Review Board Recommends Chicago Officer be Fired for Off-Duty Shooting of Unarmed Woman

The Independent Police Review Authority, the Chicago agency responsible for investigating allegations of police misconduct, has recommended that Chicago Police Officer Dante Servin be fired for the fatal off-duty shooting of an unarmed 22-year-old woman.

Servin, who shot Rekia Boyd, was acquitted by a judge earlier this year of charges of involuntary manslaughter.

Earlier this month, IPRA Chief Administrator Scott Ando said the he would make “every effort possible” to have the agency’s decision on the shooting completed by Thursday.

On Wednesday, the agency recommended Servin be fired, finding the shooting was outside the department's use of deadly force policy.

"IPRA sustained several allegations against Detective Servin, which included the violation of CPD's Deadly Force policy by discharging a firearm into a crowd, striking Rekia Boyd, an innocent bystander; failing to qualify with the weapon he discharged on the night of the incident in violation of CPD policy; and inattention to duty for making inconsistent statements in his various accounts of the incident to detectives, the State's Attorney’s Office and IPRA," Ando said in a statement. "As a result, I recommended that Detective Servin be separated from the Chicago Police Department."

Chicago police Superintendent Garry McCarthy will now determine if Servin will remain on the force. 

The Chicago Police Department said in a statement that it takes the recommendation “extremely seriously” and “will carefully review the matter.”

Servin's attorney, Darren O'Brien, called the recommendation "completely unjustified," stating that Servin "is recommended to be fired for defending himself."

"The evidence is that Dante Servin only fired at one person, the person who attacked him," O'Brien said. "The tragedy is that Ms. Boyd is in the line of fire. Certainly shots were never fired into a crowd."

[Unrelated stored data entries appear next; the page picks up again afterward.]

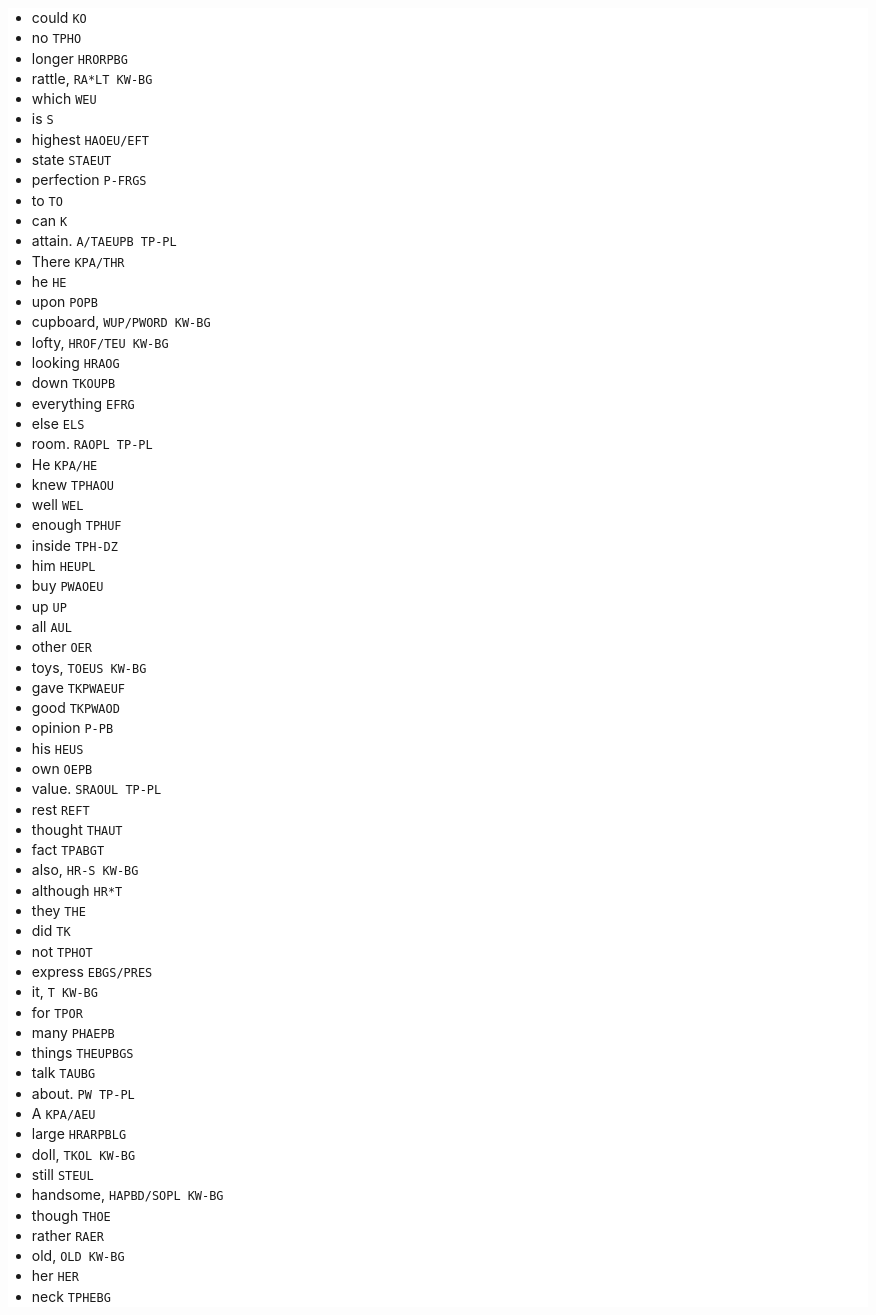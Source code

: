 * could `KO`
* no `TPHO`
* longer `HRORPBG`
* rattle, `RA*LT KW-BG`
* which `WEU`
* is `S`
* highest `HAOEU/EFT`
* state `STAEUT`
* perfection `P-FRGS`
* to `TO`
* can `K`
* attain. `A/TAEUPB TP-PL`
* There `KPA/THR`
* he `HE`
* upon `POPB`
* cupboard, `WUP/PWORD KW-BG`
* lofty, `HROF/TEU KW-BG`
* looking `HRAOG`
* down `TKOUPB`
* everything `EFRG`
* else `ELS`
* room. `RAOPL TP-PL`
* He `KPA/HE`
* knew `TPHAOU`
* well `WEL`
* enough `TPHUF`
* inside `TPH-DZ`
* him `HEUPL`
* buy `PWAOEU`
* up `UP`
* all `AUL`
* other `OER`
* toys, `TOEUS KW-BG`
* gave `TKPWAEUF`
* good `TKPWAOD`
* opinion `P-PB`
* his `HEUS`
* own `OEPB`
* value. `SRAOUL TP-PL`
* rest `REFT`
* thought `THAUT`
* fact `TPABGT`
* also, `HR-S KW-BG`
* although `HR*T`
* they `THE`
* did `TK`
* not `TPHOT`
* express `EBGS/PRES`
* it, `T KW-BG`
* for `TPOR`
* many `PHAEPB`
* things `THEUPBGS`
* talk `TAUBG`
* about. `PW TP-PL`
* A `KPA/AEU`
* large `HRARPBLG`
* doll, `TKOL KW-BG`
* still `STEUL`
* handsome, `HAPBD/SOPL KW-BG`
* though `THOE`
* rather `RAER`
* old, `OLD KW-BG`
* her `HER`
* neck `TPHEBG`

Boyd was shot while walking to a store with three friends in March 2012. Serving, upset over, allegedly asked the group to quiet down and opened fire because he believed another person in the group was moving toward him with a gun, though police found only a cellphone.

Prosecutors said Servin fired five shots over his shoulder from inside his car at the group, who all had their backs to him in an alley. Boyd was struck in the head and one other person was grazed by a bullet.

The city settled a wrongful-death lawsuit with Boyd's family for $4.5 million in 2013. A few months later, the Cook County State's Attorney's Office charged Servin with involuntary manslaughter.

But after a four-day bench trial, a judge ruled that prosecutors failed to prove Servin acted recklessly, in the precise legal sense of the word. He said Illinois courts have consistently held that the act of pointing a gun and firing is an intentional act, not a reckless one.

Servin told reporters after the decision he had no regrets, though he said his "heart goes out to the family."

"Any police officer, especially, would have reacted in the exact same manner that I reacted, and I'm glad to be alive. I saved my life that night," Servin said.